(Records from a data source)
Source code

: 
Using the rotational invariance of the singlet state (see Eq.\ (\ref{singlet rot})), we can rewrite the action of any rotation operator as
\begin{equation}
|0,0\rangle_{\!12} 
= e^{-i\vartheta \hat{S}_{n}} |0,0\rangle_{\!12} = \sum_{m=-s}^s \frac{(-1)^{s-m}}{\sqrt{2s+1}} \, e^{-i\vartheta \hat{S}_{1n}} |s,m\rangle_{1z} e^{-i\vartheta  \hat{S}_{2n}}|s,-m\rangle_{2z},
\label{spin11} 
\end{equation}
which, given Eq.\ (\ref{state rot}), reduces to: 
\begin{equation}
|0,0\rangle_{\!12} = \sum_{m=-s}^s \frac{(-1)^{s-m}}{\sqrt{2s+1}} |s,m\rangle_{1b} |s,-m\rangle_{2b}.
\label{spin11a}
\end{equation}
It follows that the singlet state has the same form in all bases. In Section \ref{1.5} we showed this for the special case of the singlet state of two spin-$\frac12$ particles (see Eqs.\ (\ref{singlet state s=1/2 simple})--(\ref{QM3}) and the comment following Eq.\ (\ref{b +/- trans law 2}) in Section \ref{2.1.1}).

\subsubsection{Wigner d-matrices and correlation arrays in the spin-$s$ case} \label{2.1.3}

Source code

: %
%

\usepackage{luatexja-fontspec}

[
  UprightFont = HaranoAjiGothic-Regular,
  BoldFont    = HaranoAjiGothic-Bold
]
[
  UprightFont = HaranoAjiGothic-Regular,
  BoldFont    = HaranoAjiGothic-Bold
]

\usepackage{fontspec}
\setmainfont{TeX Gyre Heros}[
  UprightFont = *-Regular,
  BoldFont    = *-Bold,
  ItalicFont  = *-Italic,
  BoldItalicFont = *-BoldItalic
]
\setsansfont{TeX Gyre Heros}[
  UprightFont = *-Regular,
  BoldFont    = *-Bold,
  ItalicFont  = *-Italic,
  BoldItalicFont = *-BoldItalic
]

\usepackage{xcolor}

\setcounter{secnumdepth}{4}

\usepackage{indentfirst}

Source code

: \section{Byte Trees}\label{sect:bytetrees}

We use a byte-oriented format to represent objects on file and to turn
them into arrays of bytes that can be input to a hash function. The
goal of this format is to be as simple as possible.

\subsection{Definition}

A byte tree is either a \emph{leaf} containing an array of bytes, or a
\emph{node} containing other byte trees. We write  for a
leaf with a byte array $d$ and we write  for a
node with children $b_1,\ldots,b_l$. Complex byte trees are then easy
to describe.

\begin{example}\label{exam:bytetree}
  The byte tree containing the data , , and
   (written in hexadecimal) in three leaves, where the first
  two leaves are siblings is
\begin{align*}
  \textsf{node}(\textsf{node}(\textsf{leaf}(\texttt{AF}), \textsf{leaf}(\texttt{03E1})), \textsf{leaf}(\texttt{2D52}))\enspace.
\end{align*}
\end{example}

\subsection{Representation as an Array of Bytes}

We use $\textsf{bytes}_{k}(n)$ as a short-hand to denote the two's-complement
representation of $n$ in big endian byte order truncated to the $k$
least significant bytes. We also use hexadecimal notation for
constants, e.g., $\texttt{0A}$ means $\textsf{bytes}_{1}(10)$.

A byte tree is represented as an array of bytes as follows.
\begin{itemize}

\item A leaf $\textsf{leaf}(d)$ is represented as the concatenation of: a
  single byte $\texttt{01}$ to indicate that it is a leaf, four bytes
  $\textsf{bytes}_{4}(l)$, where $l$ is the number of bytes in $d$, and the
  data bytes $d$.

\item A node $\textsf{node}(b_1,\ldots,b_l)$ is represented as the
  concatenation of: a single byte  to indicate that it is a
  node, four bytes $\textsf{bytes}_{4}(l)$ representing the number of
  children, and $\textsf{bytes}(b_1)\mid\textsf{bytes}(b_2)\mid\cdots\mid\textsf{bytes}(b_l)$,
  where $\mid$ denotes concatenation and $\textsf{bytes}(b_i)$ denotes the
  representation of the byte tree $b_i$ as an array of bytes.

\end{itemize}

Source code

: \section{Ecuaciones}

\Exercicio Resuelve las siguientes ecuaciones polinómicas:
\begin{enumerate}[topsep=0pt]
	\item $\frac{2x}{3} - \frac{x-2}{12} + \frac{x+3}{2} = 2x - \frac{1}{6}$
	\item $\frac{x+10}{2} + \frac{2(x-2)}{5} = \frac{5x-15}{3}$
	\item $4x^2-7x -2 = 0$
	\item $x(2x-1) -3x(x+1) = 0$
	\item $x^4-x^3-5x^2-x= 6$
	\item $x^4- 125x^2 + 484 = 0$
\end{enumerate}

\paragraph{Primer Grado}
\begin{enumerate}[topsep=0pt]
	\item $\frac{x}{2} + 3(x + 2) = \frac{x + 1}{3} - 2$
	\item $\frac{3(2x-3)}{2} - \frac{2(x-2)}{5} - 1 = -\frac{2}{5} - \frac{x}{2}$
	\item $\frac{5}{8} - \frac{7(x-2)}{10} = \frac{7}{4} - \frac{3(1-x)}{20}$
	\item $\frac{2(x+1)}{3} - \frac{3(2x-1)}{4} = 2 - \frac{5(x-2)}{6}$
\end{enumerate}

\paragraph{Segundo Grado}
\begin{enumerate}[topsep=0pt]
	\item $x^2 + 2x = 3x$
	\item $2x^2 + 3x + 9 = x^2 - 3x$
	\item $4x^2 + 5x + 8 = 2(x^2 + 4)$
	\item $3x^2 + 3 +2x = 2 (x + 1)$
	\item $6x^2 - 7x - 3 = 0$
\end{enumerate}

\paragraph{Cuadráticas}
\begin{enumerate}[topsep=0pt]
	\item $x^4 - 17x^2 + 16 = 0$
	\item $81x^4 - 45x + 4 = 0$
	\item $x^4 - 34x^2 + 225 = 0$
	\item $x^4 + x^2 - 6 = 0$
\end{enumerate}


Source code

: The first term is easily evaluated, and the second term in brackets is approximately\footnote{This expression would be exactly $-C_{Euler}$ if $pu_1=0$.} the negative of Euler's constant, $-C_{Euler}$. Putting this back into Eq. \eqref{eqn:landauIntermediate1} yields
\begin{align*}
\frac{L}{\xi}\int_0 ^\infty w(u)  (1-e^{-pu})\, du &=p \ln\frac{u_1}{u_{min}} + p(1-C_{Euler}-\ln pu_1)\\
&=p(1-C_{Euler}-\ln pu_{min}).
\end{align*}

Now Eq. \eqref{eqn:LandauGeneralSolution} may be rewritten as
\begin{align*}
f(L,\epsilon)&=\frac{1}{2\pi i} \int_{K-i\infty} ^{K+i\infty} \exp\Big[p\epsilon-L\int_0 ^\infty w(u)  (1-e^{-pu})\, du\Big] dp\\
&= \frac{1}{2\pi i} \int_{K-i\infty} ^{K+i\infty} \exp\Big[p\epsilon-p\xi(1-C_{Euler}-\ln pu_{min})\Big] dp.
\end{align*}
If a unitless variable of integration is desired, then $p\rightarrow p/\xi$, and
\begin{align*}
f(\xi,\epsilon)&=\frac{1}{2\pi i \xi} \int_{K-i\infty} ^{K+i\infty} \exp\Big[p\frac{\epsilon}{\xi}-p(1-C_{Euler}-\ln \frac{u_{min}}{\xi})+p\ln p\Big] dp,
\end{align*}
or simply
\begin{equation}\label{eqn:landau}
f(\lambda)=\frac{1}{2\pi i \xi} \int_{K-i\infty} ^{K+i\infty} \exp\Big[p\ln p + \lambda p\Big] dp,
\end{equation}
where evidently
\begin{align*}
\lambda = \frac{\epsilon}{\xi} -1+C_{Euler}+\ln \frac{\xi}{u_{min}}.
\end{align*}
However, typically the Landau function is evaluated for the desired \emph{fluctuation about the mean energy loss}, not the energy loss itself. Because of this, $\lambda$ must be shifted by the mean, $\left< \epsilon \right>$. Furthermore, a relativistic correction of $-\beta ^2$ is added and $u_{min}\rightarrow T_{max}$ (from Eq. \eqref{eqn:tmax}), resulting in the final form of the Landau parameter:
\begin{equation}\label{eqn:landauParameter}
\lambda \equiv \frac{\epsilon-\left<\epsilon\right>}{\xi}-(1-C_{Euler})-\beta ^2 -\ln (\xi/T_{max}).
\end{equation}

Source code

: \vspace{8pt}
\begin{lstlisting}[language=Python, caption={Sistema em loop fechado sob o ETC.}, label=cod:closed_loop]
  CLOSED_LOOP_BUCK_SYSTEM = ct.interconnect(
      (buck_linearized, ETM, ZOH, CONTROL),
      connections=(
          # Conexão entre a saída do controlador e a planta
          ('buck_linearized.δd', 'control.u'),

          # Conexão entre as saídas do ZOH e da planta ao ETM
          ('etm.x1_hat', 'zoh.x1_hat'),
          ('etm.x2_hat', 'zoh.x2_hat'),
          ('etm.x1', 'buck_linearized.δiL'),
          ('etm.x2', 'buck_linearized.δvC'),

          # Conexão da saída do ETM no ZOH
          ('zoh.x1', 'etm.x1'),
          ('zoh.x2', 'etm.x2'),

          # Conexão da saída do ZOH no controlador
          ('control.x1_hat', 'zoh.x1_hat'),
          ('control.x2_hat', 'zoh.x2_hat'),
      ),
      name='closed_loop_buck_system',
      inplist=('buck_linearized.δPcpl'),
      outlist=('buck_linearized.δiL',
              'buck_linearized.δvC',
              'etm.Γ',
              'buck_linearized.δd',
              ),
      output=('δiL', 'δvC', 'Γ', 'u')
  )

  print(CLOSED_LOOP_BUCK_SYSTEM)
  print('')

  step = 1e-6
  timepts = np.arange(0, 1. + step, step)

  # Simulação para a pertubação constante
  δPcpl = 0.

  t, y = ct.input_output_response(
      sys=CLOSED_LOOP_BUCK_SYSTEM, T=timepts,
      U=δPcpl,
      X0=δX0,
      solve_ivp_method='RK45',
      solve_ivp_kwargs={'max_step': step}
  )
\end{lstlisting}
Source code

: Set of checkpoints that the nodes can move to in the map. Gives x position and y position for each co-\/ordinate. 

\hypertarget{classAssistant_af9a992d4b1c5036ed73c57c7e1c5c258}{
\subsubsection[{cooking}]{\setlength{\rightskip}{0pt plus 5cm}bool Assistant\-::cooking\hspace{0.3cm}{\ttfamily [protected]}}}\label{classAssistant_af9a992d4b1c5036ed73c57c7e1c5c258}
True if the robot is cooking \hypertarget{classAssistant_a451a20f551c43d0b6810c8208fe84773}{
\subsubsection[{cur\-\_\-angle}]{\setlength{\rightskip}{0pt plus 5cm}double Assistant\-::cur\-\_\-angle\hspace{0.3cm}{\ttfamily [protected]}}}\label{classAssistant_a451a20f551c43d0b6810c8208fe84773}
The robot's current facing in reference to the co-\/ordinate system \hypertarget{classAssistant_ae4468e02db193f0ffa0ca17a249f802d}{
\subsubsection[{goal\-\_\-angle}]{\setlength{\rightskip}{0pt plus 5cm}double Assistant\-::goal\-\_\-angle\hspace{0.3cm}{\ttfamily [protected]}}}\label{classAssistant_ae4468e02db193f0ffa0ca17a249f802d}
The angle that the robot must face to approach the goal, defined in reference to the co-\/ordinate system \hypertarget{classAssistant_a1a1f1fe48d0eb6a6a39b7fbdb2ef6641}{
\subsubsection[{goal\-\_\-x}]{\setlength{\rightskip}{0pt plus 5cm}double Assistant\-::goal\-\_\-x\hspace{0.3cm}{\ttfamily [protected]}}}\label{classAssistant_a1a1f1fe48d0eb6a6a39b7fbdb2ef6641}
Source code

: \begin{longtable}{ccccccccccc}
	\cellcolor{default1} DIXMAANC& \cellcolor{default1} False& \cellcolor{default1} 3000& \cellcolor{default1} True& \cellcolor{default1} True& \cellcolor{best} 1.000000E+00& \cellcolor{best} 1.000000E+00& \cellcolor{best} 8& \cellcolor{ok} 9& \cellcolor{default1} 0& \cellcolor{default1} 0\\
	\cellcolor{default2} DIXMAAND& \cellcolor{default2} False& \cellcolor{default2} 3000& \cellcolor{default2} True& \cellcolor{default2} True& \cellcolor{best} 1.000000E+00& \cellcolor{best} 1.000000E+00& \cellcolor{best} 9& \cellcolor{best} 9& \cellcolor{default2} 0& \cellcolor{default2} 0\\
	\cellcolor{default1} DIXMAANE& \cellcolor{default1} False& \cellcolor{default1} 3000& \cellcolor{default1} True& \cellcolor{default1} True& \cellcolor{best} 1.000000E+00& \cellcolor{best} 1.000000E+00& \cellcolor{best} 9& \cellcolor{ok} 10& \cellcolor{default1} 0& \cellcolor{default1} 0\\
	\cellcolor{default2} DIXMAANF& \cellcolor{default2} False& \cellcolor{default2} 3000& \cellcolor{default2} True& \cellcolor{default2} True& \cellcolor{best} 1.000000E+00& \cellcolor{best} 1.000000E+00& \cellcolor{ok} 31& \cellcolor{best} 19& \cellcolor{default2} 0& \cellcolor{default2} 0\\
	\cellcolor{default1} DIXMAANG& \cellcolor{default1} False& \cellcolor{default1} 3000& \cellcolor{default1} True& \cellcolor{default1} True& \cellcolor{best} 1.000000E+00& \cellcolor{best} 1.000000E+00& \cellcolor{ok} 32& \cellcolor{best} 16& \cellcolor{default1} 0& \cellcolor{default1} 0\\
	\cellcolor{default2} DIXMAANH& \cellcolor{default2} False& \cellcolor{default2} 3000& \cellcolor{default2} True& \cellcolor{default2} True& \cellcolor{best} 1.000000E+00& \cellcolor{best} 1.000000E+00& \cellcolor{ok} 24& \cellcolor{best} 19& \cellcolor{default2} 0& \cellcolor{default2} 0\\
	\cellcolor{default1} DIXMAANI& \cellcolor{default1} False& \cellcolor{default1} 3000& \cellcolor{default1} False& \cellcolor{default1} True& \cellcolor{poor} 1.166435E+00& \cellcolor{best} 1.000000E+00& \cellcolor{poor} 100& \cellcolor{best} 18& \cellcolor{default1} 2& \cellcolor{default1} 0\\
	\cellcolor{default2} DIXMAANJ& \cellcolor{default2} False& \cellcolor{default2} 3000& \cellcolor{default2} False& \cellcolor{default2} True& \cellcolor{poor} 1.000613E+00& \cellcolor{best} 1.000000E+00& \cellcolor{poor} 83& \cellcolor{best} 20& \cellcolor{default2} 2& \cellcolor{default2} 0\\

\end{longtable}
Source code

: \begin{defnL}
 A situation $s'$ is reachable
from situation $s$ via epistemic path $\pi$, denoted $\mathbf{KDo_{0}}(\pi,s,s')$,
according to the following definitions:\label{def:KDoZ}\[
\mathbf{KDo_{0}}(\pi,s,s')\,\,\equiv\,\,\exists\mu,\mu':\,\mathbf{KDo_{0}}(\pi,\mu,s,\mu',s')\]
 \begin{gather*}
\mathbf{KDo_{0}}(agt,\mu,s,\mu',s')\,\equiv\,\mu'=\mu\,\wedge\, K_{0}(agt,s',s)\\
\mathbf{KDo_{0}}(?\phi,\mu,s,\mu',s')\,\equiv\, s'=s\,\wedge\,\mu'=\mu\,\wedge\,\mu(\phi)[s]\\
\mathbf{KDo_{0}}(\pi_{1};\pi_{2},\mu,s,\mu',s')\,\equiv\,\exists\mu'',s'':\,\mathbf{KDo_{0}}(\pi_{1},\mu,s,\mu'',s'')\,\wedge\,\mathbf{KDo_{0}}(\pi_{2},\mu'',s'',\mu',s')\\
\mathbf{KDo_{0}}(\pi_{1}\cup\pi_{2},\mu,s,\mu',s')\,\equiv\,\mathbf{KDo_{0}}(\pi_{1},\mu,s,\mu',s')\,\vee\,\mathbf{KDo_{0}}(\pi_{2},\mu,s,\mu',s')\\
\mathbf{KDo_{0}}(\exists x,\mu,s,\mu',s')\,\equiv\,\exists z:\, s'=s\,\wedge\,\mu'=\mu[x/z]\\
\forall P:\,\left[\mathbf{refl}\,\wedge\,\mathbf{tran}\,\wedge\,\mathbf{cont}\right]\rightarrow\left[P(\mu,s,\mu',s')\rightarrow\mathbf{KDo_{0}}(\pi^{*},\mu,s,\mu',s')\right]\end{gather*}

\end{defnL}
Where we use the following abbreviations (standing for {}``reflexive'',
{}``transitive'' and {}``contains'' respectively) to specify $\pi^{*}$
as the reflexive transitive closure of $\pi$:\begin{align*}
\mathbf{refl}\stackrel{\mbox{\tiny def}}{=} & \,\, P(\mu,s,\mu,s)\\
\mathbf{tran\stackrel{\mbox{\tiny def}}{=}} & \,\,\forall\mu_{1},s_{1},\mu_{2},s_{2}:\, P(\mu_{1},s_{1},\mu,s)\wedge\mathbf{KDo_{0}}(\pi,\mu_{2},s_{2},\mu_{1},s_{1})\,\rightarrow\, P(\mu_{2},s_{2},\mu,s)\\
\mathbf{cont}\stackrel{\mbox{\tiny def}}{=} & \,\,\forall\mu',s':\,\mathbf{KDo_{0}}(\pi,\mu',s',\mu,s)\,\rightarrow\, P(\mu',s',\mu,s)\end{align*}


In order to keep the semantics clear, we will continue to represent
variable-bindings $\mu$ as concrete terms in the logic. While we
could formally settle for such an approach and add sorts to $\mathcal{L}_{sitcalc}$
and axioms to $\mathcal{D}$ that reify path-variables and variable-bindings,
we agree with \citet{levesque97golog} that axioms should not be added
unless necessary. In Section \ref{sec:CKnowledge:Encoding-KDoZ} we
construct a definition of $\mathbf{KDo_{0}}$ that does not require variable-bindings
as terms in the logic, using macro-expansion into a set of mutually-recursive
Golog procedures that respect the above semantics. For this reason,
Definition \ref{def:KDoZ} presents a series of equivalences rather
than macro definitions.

**The task**.
Which lines of the data hold the string "δPcpl"? Return each of them.

**Final answer**.
      inplist=('buck_linearized.δPcpl'),
  δPcpl = 0.
      U=δPcpl,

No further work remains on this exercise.